Collected data:
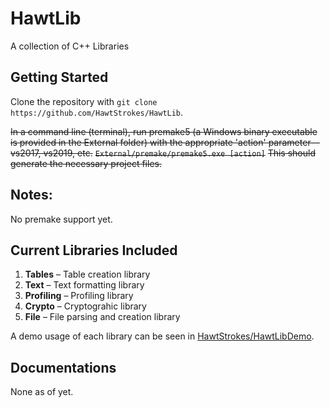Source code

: # **HawtLib**
A collection of C++ Libraries

## **Getting Started**

Clone the repository with `git clone https://github.com/HawtStrokes/HawtLib`.

~~In a command line (terminal), run premake5 (a Windows binary executable is provided in the External folder) with the appropriate 'action' parameter—vs2017, vs2019, etc.~~
~~`External/premake/premake5.exe [action]`~~
~~This should generate the necessary project files.~~



## **Notes:** 

No premake support yet.

## **Current Libraries Included**
1. **Tables** – Table creation library
2. **Text** – Text formatting library
3. **Profiling** – Profiling library
4. **Crypto** – Cryptograhic library
5. **File** – File parsing and creation library

A demo usage of each library can be seen in [HawtStrokes/HawtLibDemo](https://github.com/HawtStrokes/HawtLib/tree/master/HawtLibDemo/HawtLibDemo/Source).

## **Documentations**
None as of yet.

Task brief: Print each record exactly as it stands, leaving the images out.

Answer to this exercise:
Source code

: # **HawtLib**
A collection of C++ Libraries

## **Getting Started**

Clone the repository with `git clone https://github.com/HawtStrokes/HawtLib`.

~~In a command line (terminal), run premake5 (a Windows binary executable is provided in the External folder) with the appropriate 'action' parameter—vs2017, vs2019, etc.~~
~~`External/premake/premake5.exe [action]`~~
~~This should generate the necessary project files.~~



## **Notes:** 

No premake support yet.

## **Current Libraries Included**
1. **Tables** – Table creation library
2. **Text** – Text formatting library
3. **Profiling** – Profiling library
4. **Crypto** – Cryptograhic library
5. **File** – File parsing and creation library

A demo usage of each library can be seen in [HawtStrokes/HawtLibDemo](https://github.com/HawtStrokes/HawtLib/tree/master/HawtLibDemo/HawtLibDemo/Source).

## **Documentations**
None as of yet.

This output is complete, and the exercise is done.